When the disease is finally diagnosed well and appropriate treatment is provided by healthcare personnel, the patient’s quality of life improves19,20. The combination of pharmacotherapy, counselling and education is an effective measure to improve a patient’s quality of life. It is of paramount significance that PHC providers operating in primary healthcare be aware of psoriasis and SpA, their management and co-morbidities. After receiving the appropriate treatment and the disease starts to regress, patient satisfaction and physician-patient interaction are improved and the total outcome for both sides is positive (Pain Point a). At this point for both diseases, it is of high importance to provide the most efficient and appropriate treatment. Health protocols have a crucial role (and in Greece authorities are working in this direction) together with the implementation of health technology assessment procedures21-23 (Pain Point 3).

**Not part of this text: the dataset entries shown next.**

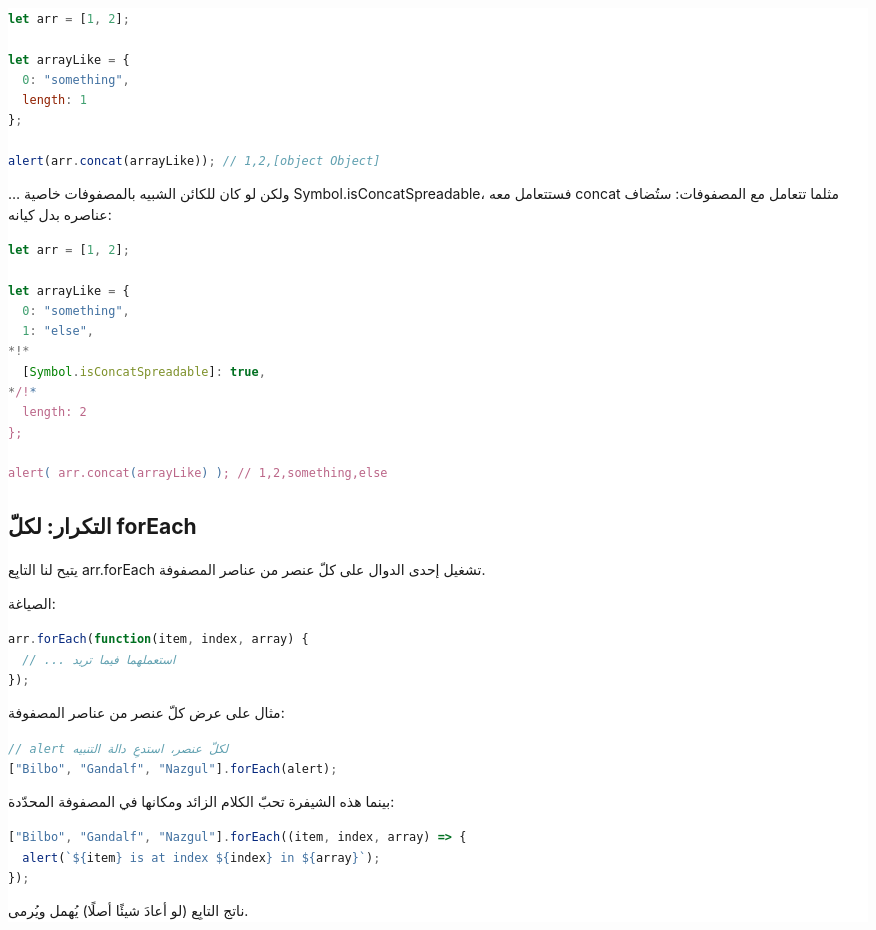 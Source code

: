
 ```js run
let arr = [1, 2];

let arrayLike = {
  0: "something",
  length: 1
};

alert(arr.concat(arrayLike)); // 1,2,[object Object]
```

… ولكن لو كان للكائن الشبيه بالمصفوفات خاصية Symbol.isConcatSpreadable، فستتعامل معه concat مثلما تتعامل مع المصفوفات: ستُضاف عناصره بدل كيانه:

```js run
let arr = [1, 2];

let arrayLike = {
  0: "something",
  1: "else",
*!*
  [Symbol.isConcatSpreadable]: true,
*/!*
  length: 2
};

alert( arr.concat(arrayLike) ); // 1,2,something,else
```

## التكرار: لكلّ forEach

يتيح لنا التابِع arr.forEach تشغيل إحدى الدوال على كلّ عنصر من عناصر المصفوفة.

الصياغة:

```js
arr.forEach(function(item, index, array) {
  // ... استعملهما فيما تريد
});
```

مثال على عرض كلّ عنصر من عناصر المصفوفة:

```js run
// ‫لكلّ عنصر، استدعِ دالة التنبيه alert
["Bilbo", "Gandalf", "Nazgul"].forEach(alert);
```

بينما هذه الشيفرة تحبّ الكلام الزائد ومكانها في المصفوفة المحدّدة:

```js run
["Bilbo", "Gandalf", "Nazgul"].forEach((item, index, array) => {
  alert(`${item} is at index ${index} in ${array}`);
});
```

ناتج التابِع (لو أعادَ شيئًا أصلًا) يُهمل ويُرمى.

Clinicians need to ensure that patient adherence to the proposed therapeutical scheme is followed accordingly (Pain Point 4). Moreover, there should be a transition of the course of treatment (Pain Point 4a), through either a change in the treatment setting or a change in the actual healthcare provider to ensure the continuity of care and the (re-) alignment with appropriate treatment to ensure adherence to pharmacotherapy (Pain Point 4b). In order to increase patient adherence, improved communication with patient and family, simplifying instructions, imparting knowledge, modifying patient beliefs, tailoring education according patient sociodemographic status, are essential24. In general, treatment regimens should be offered based on the patient’s health status, co-morbidities, impact on quality of life, and response to previous therapies etc.
CONCLUSION
In order to facilitate the patient’s journey, collaboration and synergies between different actors (government, healthcare personnel, patient organizations) are necessary. They should work to provide comprehensive, patientcentred and integrated healthcare services for patients with chronic conditions. This will improve quality of care and access to care, as well as patient outcomes and patient experiences with healthcare systems, while at the same time, the cost of care will be reduced. It is essential that health policymakers in collaboration with healthcare personnel develop guidelines and protocols for disease diagnosis and management. Additionally, healthcare providers’ training would increase efficiency and improve patient experiences and health status. Finally, patient organizations should continue advocating their rights and provide support to people suffering from psoriasis and SpA.